Restate the records below exactly. Pictures are not part of the copy.

Rendered images with source text
· · · · ·

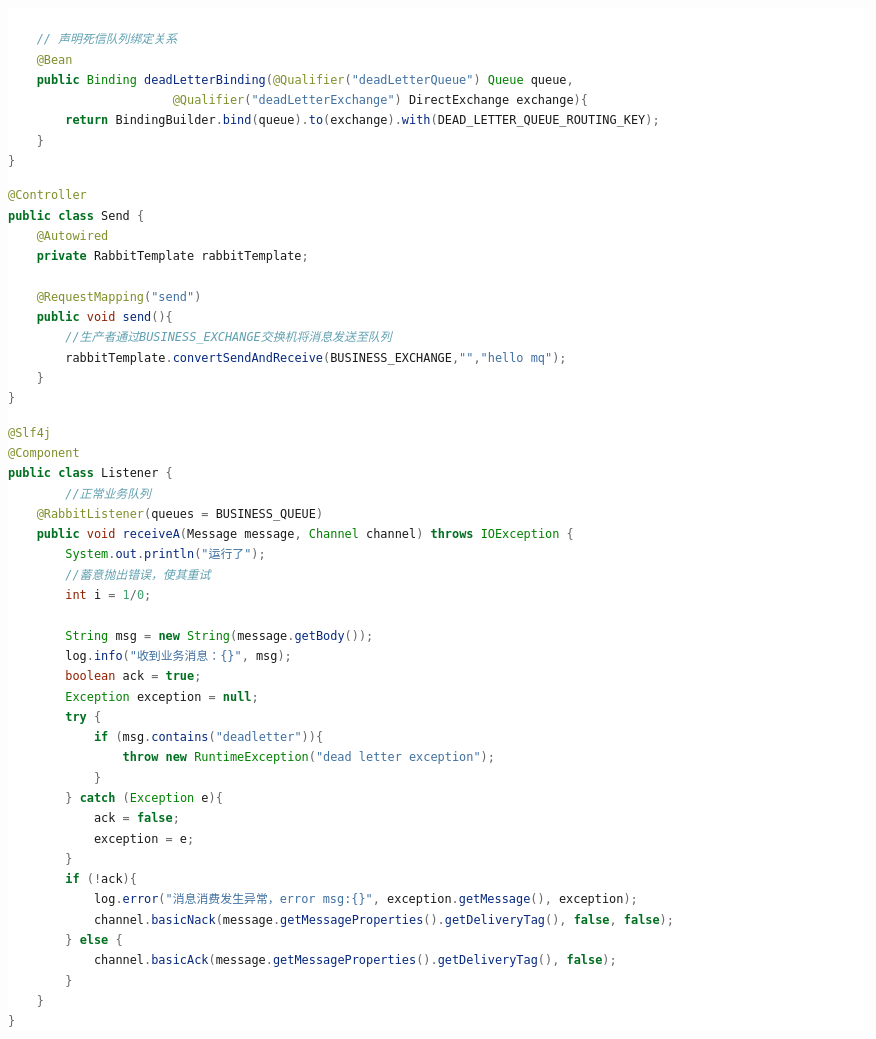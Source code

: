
 ```java

    // 声明死信队列绑定关系
    @Bean
    public Binding deadLetterBinding(@Qualifier("deadLetterQueue") Queue queue,
                       @Qualifier("deadLetterExchange") DirectExchange exchange){
        return BindingBuilder.bind(queue).to(exchange).with(DEAD_LETTER_QUEUE_ROUTING_KEY);
    }
}
```

```java
@Controller
public class Send {
    @Autowired
    private RabbitTemplate rabbitTemplate;

    @RequestMapping("send")
    public void send(){
        //生产者通过BUSINESS_EXCHANGE交换机将消息发送至队列
        rabbitTemplate.convertSendAndReceive(BUSINESS_EXCHANGE,"","hello mq");
    }
}
```

```java
@Slf4j
@Component
public class Listener {
		//正常业务队列
    @RabbitListener(queues = BUSINESS_QUEUE)
    public void receiveA(Message message, Channel channel) throws IOException {
        System.out.println("运行了");
      	//蓄意抛出错误，使其重试
        int i = 1/0;
      
        String msg = new String(message.getBody());
        log.info("收到业务消息：{}", msg);
        boolean ack = true;
        Exception exception = null;
        try {
            if (msg.contains("deadletter")){
                throw new RuntimeException("dead letter exception");
            }
        } catch (Exception e){
            ack = false;
            exception = e;
        }
        if (!ack){
            log.error("消息消费发生异常，error msg:{}", exception.getMessage(), exception);
            channel.basicNack(message.getMessageProperties().getDeliveryTag(), false, false);
        } else {
            channel.basicAck(message.getMessageProperties().getDeliveryTag(), false);
        }
    }
}
```
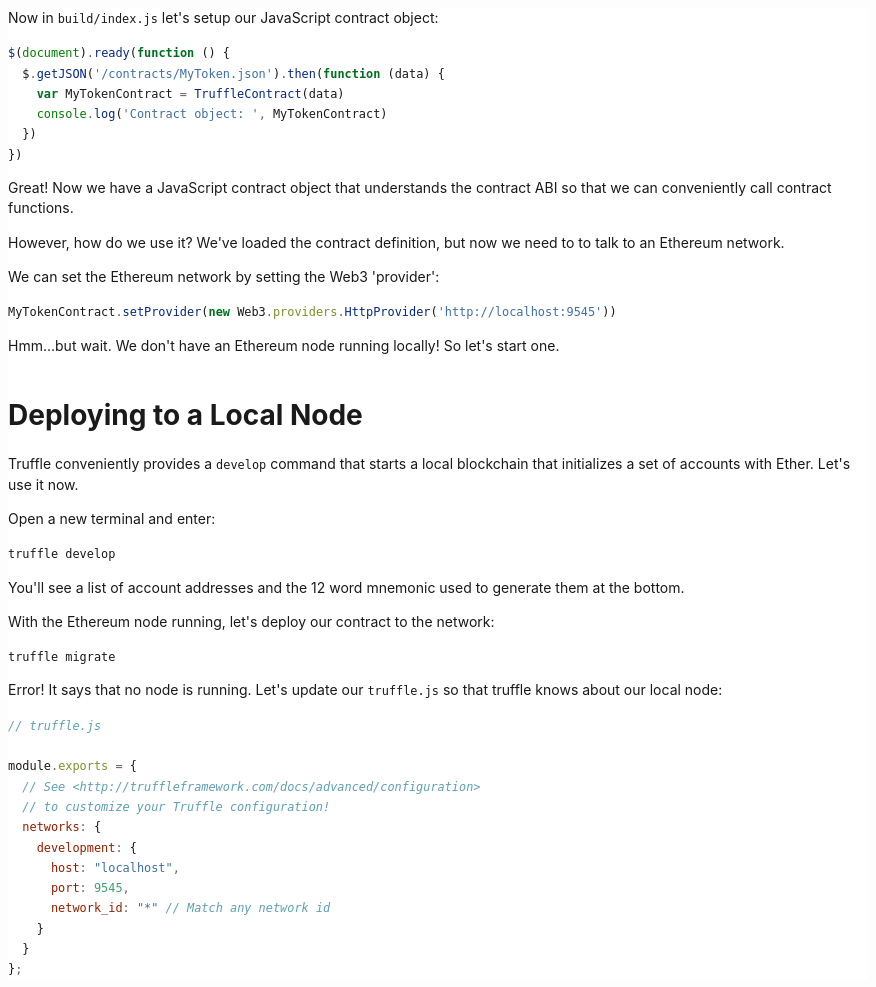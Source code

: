 Now in `build/index.js` let's setup our JavaScript contract object:

```javascript
$(document).ready(function () {
  $.getJSON('/contracts/MyToken.json').then(function (data) {
    var MyTokenContract = TruffleContract(data)
    console.log('Contract object: ', MyTokenContract)
  })
})
```

Great!  Now we have a JavaScript contract object that understands the contract ABI so that we can conveniently call contract functions.

However, how do we use it?  We've loaded the contract definition, but now we need to to talk to an Ethereum network.

We can set the Ethereum network by setting the Web3 'provider':

```javascript
MyTokenContract.setProvider(new Web3.providers.HttpProvider('http://localhost:9545'))
```

Hmm...but wait.  We don't have an Ethereum node running locally!  So let's start one.

# Deploying to a Local Node

Truffle conveniently provides a `develop` command that starts a local blockchain that initializes a set of accounts with Ether.  Let's use it now.

Open a new terminal and enter:

```
truffle develop
```

You'll see a list of account addresses and the 12 word mnemonic used to generate them at the bottom.

With the Ethereum node running, let's deploy our contract to the network:

```
truffle migrate
```

Error!  It says that no node is running.  Let's update our `truffle.js` so that truffle knows about our local node:

```javascript
// truffle.js

module.exports = {
  // See <http://truffleframework.com/docs/advanced/configuration>
  // to customize your Truffle configuration!
  networks: {
    development: {
      host: "localhost",
      port: 9545,
      network_id: "*" // Match any network id
    }
  }
};
```
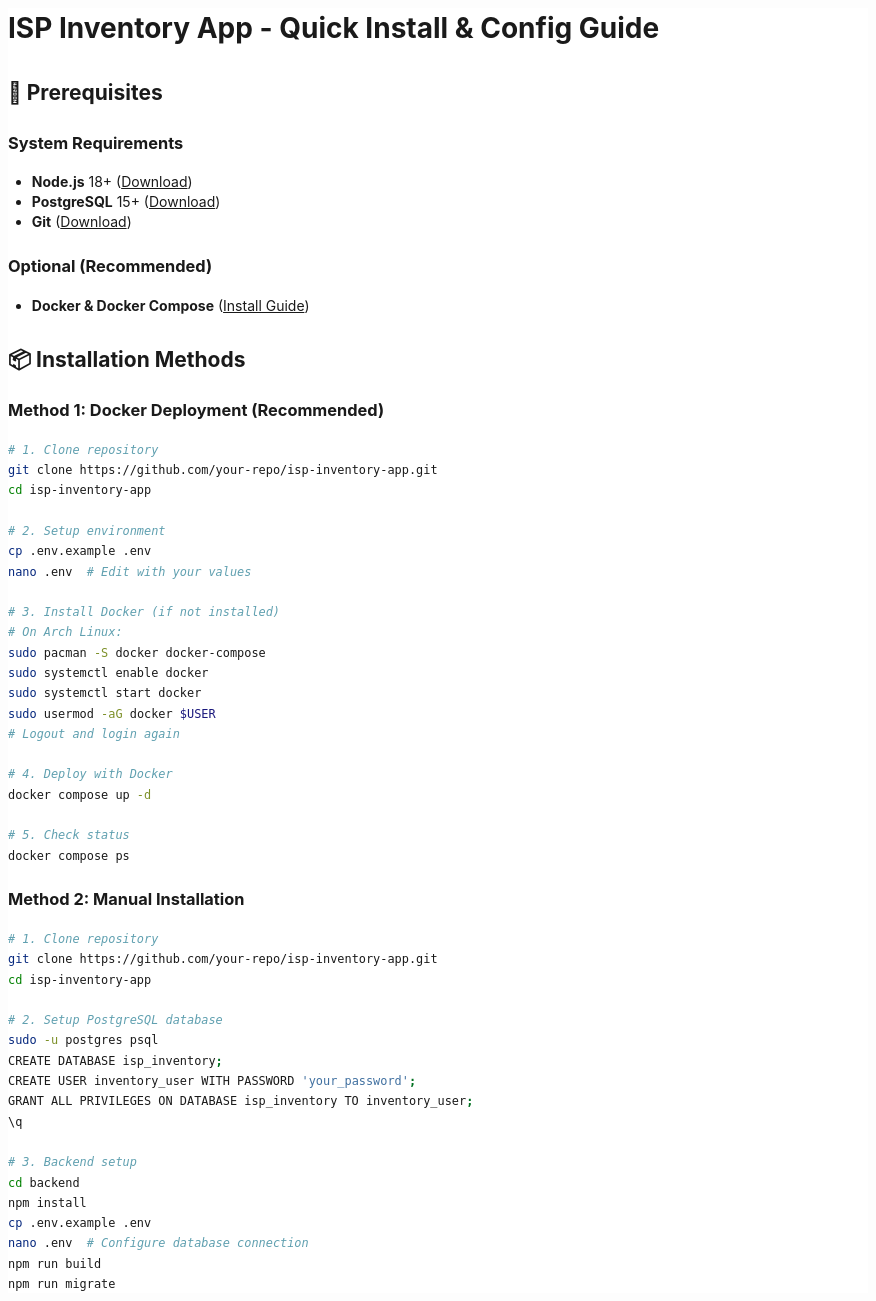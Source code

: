 # ISP Inventory App - Quick Install & Config Guide

## 🚀 Prerequisites

### System Requirements
- **Node.js** 18+ ([Download](https://nodejs.org/))
- **PostgreSQL** 15+ ([Download](https://postgresql.org/download/))
- **Git** ([Download](https://git-scm.com/))

### Optional (Recommended)
- **Docker & Docker Compose** ([Install Guide](https://docs.docker.com/get-docker/))

## 📦 Installation Methods

### Method 1: Docker Deployment (Recommended)

```bash
# 1. Clone repository
git clone https://github.com/your-repo/isp-inventory-app.git
cd isp-inventory-app

# 2. Setup environment
cp .env.example .env
nano .env  # Edit with your values

# 3. Install Docker (if not installed)
# On Arch Linux:
sudo pacman -S docker docker-compose
sudo systemctl enable docker
sudo systemctl start docker
sudo usermod -aG docker $USER
# Logout and login again

# 4. Deploy with Docker
docker compose up -d

# 5. Check status
docker compose ps
```

### Method 2: Manual Installation

```bash
# 1. Clone repository
git clone https://github.com/your-repo/isp-inventory-app.git
cd isp-inventory-app

# 2. Setup PostgreSQL database
sudo -u postgres psql
CREATE DATABASE isp_inventory;
CREATE USER inventory_user WITH PASSWORD 'your_password';
GRANT ALL PRIVILEGES ON DATABASE isp_inventory TO inventory_user;
\q

# 3. Backend setup
cd backend
npm install
cp .env.example .env
nano .env  # Configure database connection
npm run build
npm run migrate
```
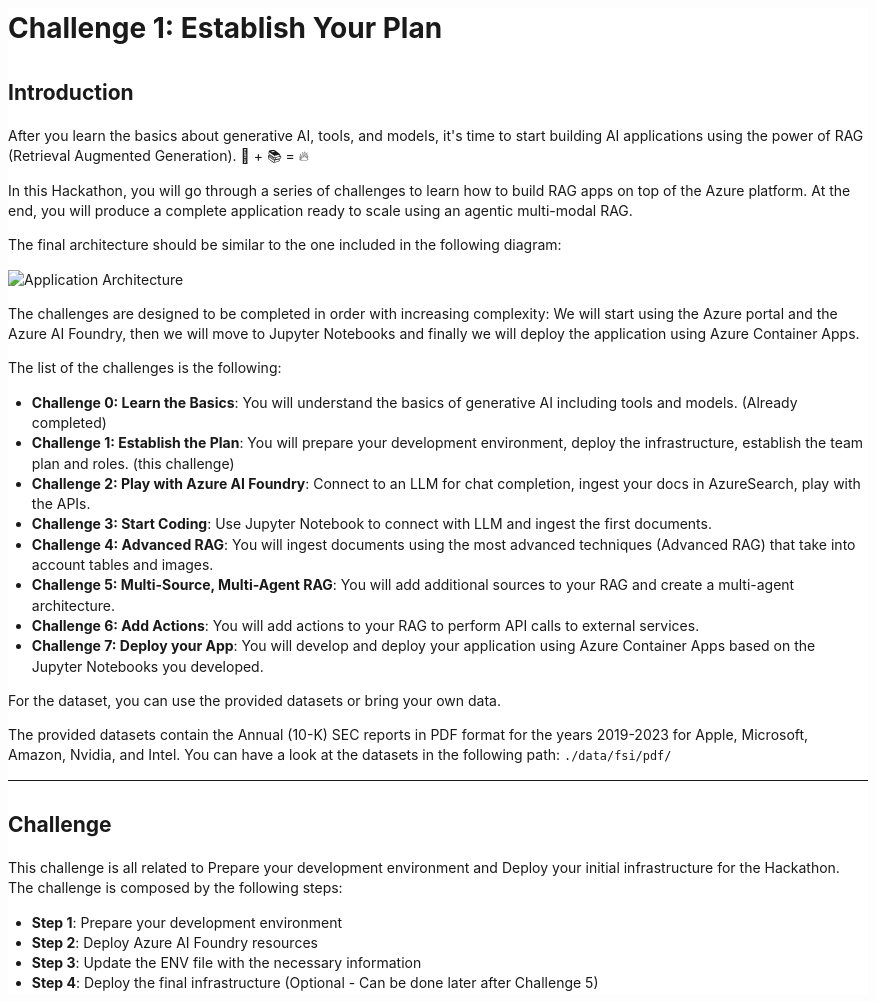 # Challenge 1: Establish Your Plan

## Introduction

After you learn the basics about generative AI, tools, and models, it's time to start building AI applications using the power of RAG (Retrieval Augmented Generation). 🤖 + 📚 = 🔥

In this Hackathon, you will go through a series of challenges to learn how to build RAG apps on top of the Azure platform. At the end, you will produce a complete application ready to scale using an agentic multi-modal RAG.

The final architecture should be similar to the one included in the following diagram:

![Application Architecture](../../assets/images/architecture.drawio.png)

The challenges are designed to be completed in order with increasing complexity: We will start using the Azure portal and the Azure AI Foundry, then we will move to Jupyter Notebooks and finally we will deploy the application using Azure Container Apps.

The list of the challenges is the following:

- **Challenge 0: Learn the Basics**: You will understand the basics of generative AI including tools and models. (Already completed)
- **Challenge 1: Establish the Plan**: You will prepare your development environment, deploy the infrastructure, establish the team plan and roles. (this challenge)
- **Challenge 2: Play with Azure AI Foundry**: Connect to an LLM for chat completion, ingest your docs in AzureSearch, play with the APIs.
- **Challenge 3: Start Coding**: Use Jupyter Notebook to connect with LLM and ingest the first documents.
- **Challenge 4: Advanced RAG**: You will ingest documents using the most advanced techniques (Advanced RAG) that take into account tables and images.
- **Challenge 5: Multi-Source, Multi-Agent RAG**: You will add additional sources to your RAG and create a multi-agent architecture.
- **Challenge 6: Add Actions**: You will add actions to your RAG to perform API calls to external services.
- **Challenge 7: Deploy your App**: You will develop and deploy your application using Azure Container Apps based on the Jupyter Notebooks you developed.

For the dataset, you can use the provided datasets or bring your own data.

The provided datasets contain the Annual (10-K) SEC reports in PDF format for the years 2019-2023 for Apple, Microsoft, Amazon, Nvidia, and Intel.
You can have a look at the datasets in the following path: `./data/fsi/pdf/`

---

## Challenge

This challenge is all related to Prepare your development environment and Deploy your initial infrastructure for the Hackathon.
The challenge is composed by the following steps:

- **Step 1**: Prepare your development environment
- **Step 2**: Deploy Azure AI Foundry resources
- **Step 3**: Update the ENV file with the necessary information
- **Step 4**: Deploy the final infrastructure (Optional - Can be done later after Challenge 5)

· · · · ·

§ Solution to this exercise
Source code

:
 ```java

    // 声明死信队列绑定关系
    @Bean
    public Binding deadLetterBinding(@Qualifier("deadLetterQueue") Queue queue,
                       @Qualifier("deadLetterExchange") DirectExchange exchange){
        return BindingBuilder.bind(queue).to(exchange).with(DEAD_LETTER_QUEUE_ROUTING_KEY);
    }
}
```

```java
@Controller
public class Send {
    @Autowired
    private RabbitTemplate rabbitTemplate;

    @RequestMapping("send")
    public void send(){
        //生产者通过BUSINESS_EXCHANGE交换机将消息发送至队列
        rabbitTemplate.convertSendAndReceive(BUSINESS_EXCHANGE,"","hello mq");
    }
}
```

```java
@Slf4j
@Component
public class Listener {
		//正常业务队列
    @RabbitListener(queues = BUSINESS_QUEUE)
    public void receiveA(Message message, Channel channel) throws IOException {
        System.out.println("运行了");
      	//蓄意抛出错误，使其重试
        int i = 1/0;
      
        String msg = new String(message.getBody());
        log.info("收到业务消息：{}", msg);
        boolean ack = true;
        Exception exception = null;
        try {
            if (msg.contains("deadletter")){
                throw new RuntimeException("dead letter exception");
            }
        } catch (Exception e){
            ack = false;
            exception = e;
        }
        if (!ack){
            log.error("消息消费发生异常，error msg:{}", exception.getMessage(), exception);
            channel.basicNack(message.getMessageProperties().getDeliveryTag(), false, false);
        } else {
            channel.basicAck(message.getMessageProperties().getDeliveryTag(), false);
        }
    }
}
```
Source code

: Now in `build/index.js` let's setup our JavaScript contract object:

```javascript
$(document).ready(function () {
  $.getJSON('/contracts/MyToken.json').then(function (data) {
    var MyTokenContract = TruffleContract(data)
    console.log('Contract object: ', MyTokenContract)
  })
})
```

Great!  Now we have a JavaScript contract object that understands the contract ABI so that we can conveniently call contract functions.

However, how do we use it?  We've loaded the contract definition, but now we need to to talk to an Ethereum network.

We can set the Ethereum network by setting the Web3 'provider':

```javascript
MyTokenContract.setProvider(new Web3.providers.HttpProvider('http://localhost:9545'))
```

Hmm...but wait.  We don't have an Ethereum node running locally!  So let's start one.

# Deploying to a Local Node

Truffle conveniently provides a `develop` command that starts a local blockchain that initializes a set of accounts with Ether.  Let's use it now.

Open a new terminal and enter:

```
truffle develop
```

You'll see a list of account addresses and the 12 word mnemonic used to generate them at the bottom.

With the Ethereum node running, let's deploy our contract to the network:

```
truffle migrate
```

Error!  It says that no node is running.  Let's update our `truffle.js` so that truffle knows about our local node:

```javascript
// truffle.js

module.exports = {
  // See <http://truffleframework.com/docs/advanced/configuration>
  // to customize your Truffle configuration!
  networks: {
    development: {
      host: "localhost",
      port: 9545,
      network_id: "*" // Match any network id
    }
  }
};
```
Source code

: # ISP Inventory App - Quick Install & Config Guide

## 🚀 Prerequisites

### System Requirements
- **Node.js** 18+ ([Download](https://nodejs.org/))
- **PostgreSQL** 15+ ([Download](https://postgresql.org/download/))
- **Git** ([Download](https://git-scm.com/))

### Optional (Recommended)
- **Docker & Docker Compose** ([Install Guide](https://docs.docker.com/get-docker/))

## 📦 Installation Methods

### Method 1: Docker Deployment (Recommended)

```bash
# 1. Clone repository
git clone https://github.com/your-repo/isp-inventory-app.git
cd isp-inventory-app

# 2. Setup environment
cp .env.example .env
nano .env  # Edit with your values

# 3. Install Docker (if not installed)
# On Arch Linux:
sudo pacman -S docker docker-compose
sudo systemctl enable docker
sudo systemctl start docker
sudo usermod -aG docker $USER
# Logout and login again

# 4. Deploy with Docker
docker compose up -d

# 5. Check status
docker compose ps
```

### Method 2: Manual Installation

```bash
# 1. Clone repository
git clone https://github.com/your-repo/isp-inventory-app.git
cd isp-inventory-app

# 2. Setup PostgreSQL database
sudo -u postgres psql
CREATE DATABASE isp_inventory;
CREATE USER inventory_user WITH PASSWORD 'your_password';
GRANT ALL PRIVILEGES ON DATABASE isp_inventory TO inventory_user;
\q

# 3. Backend setup
cd backend
npm install
cp .env.example .env
nano .env  # Configure database connection
npm run build
npm run migrate
```
 # Challenge 1: Establish Your Plan

## Introduction

After you learn the basics about generative AI, tools, and models, it's time to start building AI applications using the power of RAG (Retrieval Augmented Generation). 🤖 + 📚 = 🔥

In this Hackathon, you will go through a series of challenges to learn how to build RAG apps on top of the Azure platform. At the end, you will produce a complete application ready to scale using an agentic multi-modal RAG.

The final architecture should be similar to the one included in the following diagram:

![Application Architecture](../../assets/images/architecture.drawio.png)

The challenges are designed to be completed in order with increasing complexity: We will start using the Azure portal and the Azure AI Foundry, then we will move to Jupyter Notebooks and finally we will deploy the application using Azure Container Apps.

The list of the challenges is the following:

- **Challenge 0: Learn the Basics**: You will understand the basics of generative AI including tools and models. (Already completed)
- **Challenge 1: Establish the Plan**: You will prepare your development environment, deploy the infrastructure, establish the team plan and roles. (this challenge)
- **Challenge 2: Play with Azure AI Foundry**: Connect to an LLM for chat completion, ingest your docs in AzureSearch, play with the APIs.
- **Challenge 3: Start Coding**: Use Jupyter Notebook to connect with LLM and ingest the first documents.
- **Challenge 4: Advanced RAG**: You will ingest documents using the most advanced techniques (Advanced RAG) that take into account tables and images.
- **Challenge 5: Multi-Source, Multi-Agent RAG**: You will add additional sources to your RAG and create a multi-agent architecture.
- **Challenge 6: Add Actions**: You will add actions to your RAG to perform API calls to external services.
- **Challenge 7: Deploy your App**: You will develop and deploy your application using Azure Container Apps based on the Jupyter Notebooks you developed.

For the dataset, you can use the provided datasets or bring your own data.

The provided datasets contain the Annual (10-K) SEC reports in PDF format for the years 2019-2023 for Apple, Microsoft, Amazon, Nvidia, and Intel.
You can have a look at the datasets in the following path: `./data/fsi/pdf/`

---

## Challenge

This challenge is all related to Prepare your development environment and Deploy your initial infrastructure for the Hackathon.
The challenge is composed by the following steps:

- **Step 1**: Prepare your development environment
- **Step 2**: Deploy Azure AI Foundry resources
- **Step 3**: Update the ENV file with the necessary information
- **Step 4**: Deploy the final infrastructure (Optional - Can be done later after Challenge 5)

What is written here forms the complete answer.